Daran knüpfte die Kritik der Gruppe Grüne/WBV an. Mit Katja Breuer und Stefan Becker stellt sie zwei Beigeordnete, die als direkte Vertreter des OB wählbar wären. Für Breuer bliebe bei der Wahl von Frau Glaser „ein Geschmäckle“, weil „das letzte Ratsdrittel“ außen vor bleibt. Auch Michael von den Berg forderte, die Nr. 3 solle aus den Reihen der Opposition kommen. Worauf Michael von Teichman (FDP) die Frage stellte, ob von den Berg ernsthaft die Politik dieser Stadt nach außen vertreten wolle?  Vor allem störte er sich an der ungenauen Formulierung, die offen ließe, ob es am Ende nun zwei oder drei bezahlte Bürgermeister geben könne. CDU-Sprecher Stephan Hellwig versprach hoch und heilig, die Nr. 3 rückgängig zu machen, wenn Fritz Langen wiederkommt.

Nachdem die Hauptsatzung, bei 3 Gegenstimmen und 2 Enthaltungen aus der Opposition, geändert war, ging es an die Wahl. Auf Antrag von Barbara Ober-Bloibaum (früher SPD, dann BASU, derzeit parteilos in einer Gruppe mit der UWG) wurde geheim abgestimmt. In weiser Voraussicht hatte die Verwaltung bereits Wahlzettel für die einzige Kandidatin Ursula Glaser vorbereitet. Warum die Opposition trotz ihre vorausgegangenen Forderungen keine/n eigene/n Gegenkandidat/in nominierte, bleibt ihr Geheimnis. Mit 29 Ja- und 10 Nein-Stimmen wurde Glaser zur dritten Bürgermeisterin gekürt.

Souverän geht anders

Sie versprach, ihr neues Amt mit Souveränität auszuüben, „ich werde alles geben“. Keine Frage, dass sie mit ihrer herzlichen Ausstrahlung ihren Job als Repräsentantin bei Vereinen etc. gut machen wird. Als Ratsvorsitzende jedoch wirkte sie alles andere als souverän. Nach über drei Jahren ist sie immer noch nicht mit der Geschäftsordnung vertraut und braucht regelmäßig Hilfestellung ihrer Sitznachbarn. Nur die Zahl „5“ hatte sie im Kopf – das ist die Begrenzung der Redezeit in Minuten.

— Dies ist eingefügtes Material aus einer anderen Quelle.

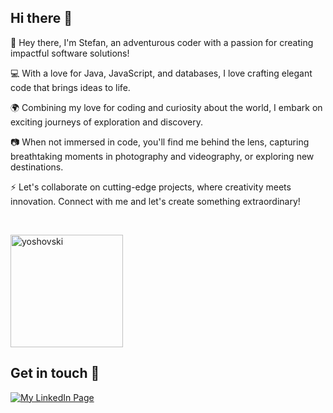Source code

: ## Hi there 👋

<!--
**yoshovski/yoshovski** is a ✨ _special_ ✨ repository because its `README.md` (this file) appears on your GitHub profile.

Here are some ideas to get you started:

- 🔭 I’m currently working on ...
- 🌱 I’m currently learning ...
- 👯 I’m looking to collaborate on ...
- 🤔 I’m looking for help with ...
- 💬 Ask me about ...
- 📫 How to reach me: ...
- 😄 Pronouns: ...
- ⚡ Fun fact: ...
-->

👋 Hey there, I'm Stefan, an adventurous coder with a passion for creating impactful software solutions!

💻 With a love for Java, JavaScript, and databases, I love crafting elegant code that brings ideas to life.

🌍 Combining my love for coding and curiosity about the world, I embark on exciting journeys of exploration and discovery.

📷 When not immersed in code, you'll find me behind the lens, capturing breathtaking moments in photography and videography, or exploring new destinations.

⚡️ Let's collaborate on cutting-edge projects, where creativity meets innovation. Connect with me and let's create something extraordinary!

<br>

<p>
  <!--
  <img height="180em" src="https://github-readme-stats.vercel.app/api?username=yoshovski&show_icons=true&hide_border=true&include_all_commits=true&count_private=true&theme=dark" alt="yoshovski" />
-->
  <img height="180em" src="https://github-readme-stats.vercel.app/api/top-langs/?username=yoshovski&theme=dark&hide_progress=true&hide_border=true&count_private=true&langs_count=10&hide=QMake" alt="yoshovski" />
</p>

## Get in touch :speech_balloon:
[![My LinkedIn Page](https://img.shields.io/badge/LinkedIn-0077B5?style=for-the-badge&logo=linkedin&logoColor=white)](https://www.linkedin.com/in/stefan-yoshovski/)
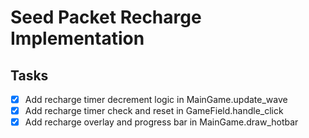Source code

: # Seed Packet Recharge Implementation

## Tasks
- [x] Add recharge timer decrement logic in MainGame.update_wave
- [x] Add recharge timer check and reset in GameField.handle_click
- [x] Add recharge overlay and progress bar in MainGame.draw_hotbar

Welche der/die Ratsvorsitzende auch verlängern darf. Stattdessen reagierte Glaser vor allem gegenüber Oppositionsvertretern schnell gereizt, wenn sie die Redezeit ausschöpften, und auch gegenüber dem Publikum auf der Empore, sobald nur wenige Sekunden Beifall oder Missfallen bekundet wurde. Das alles trägt nicht dazu bei, die ohnehin unangenehme, feindselige Grundstimmung im derzeitigen Rat zu entschärfen.

„Die/der Ratsvorsitzende hat die Sitzungen unparteiisch zu leiten“, sagt die Geschäftsordnung. „Persönliche Angriffe und Beleidigungen sind von dem/der Ratsvorsitzenden sofort zu rügen.“ Wie da aus den vordersten Reihen der Mehrheitsgruppe halblaut, aber unüberhörbar über Beiträge der Opposition hergezogen wird, das geht auf keine Kuhhaut. Ordnungsrufe? Fehlanzeige.

Glasers Vorgänger Norbert Schmidt hatte den Laden besser im Griff. Ob ihr designierter Nachfolger Helmut Möhle dieses Niveau zumindest wieder anpeilen kann? Heute leistete er sich einen putzigen Lapsus: Während des Wahlverfahrens übernahm er die Sitzungsleitung und und präsentierte als Kandidatin „Frau Aljets“.  Er muss sich wohl erstmal eingrooven.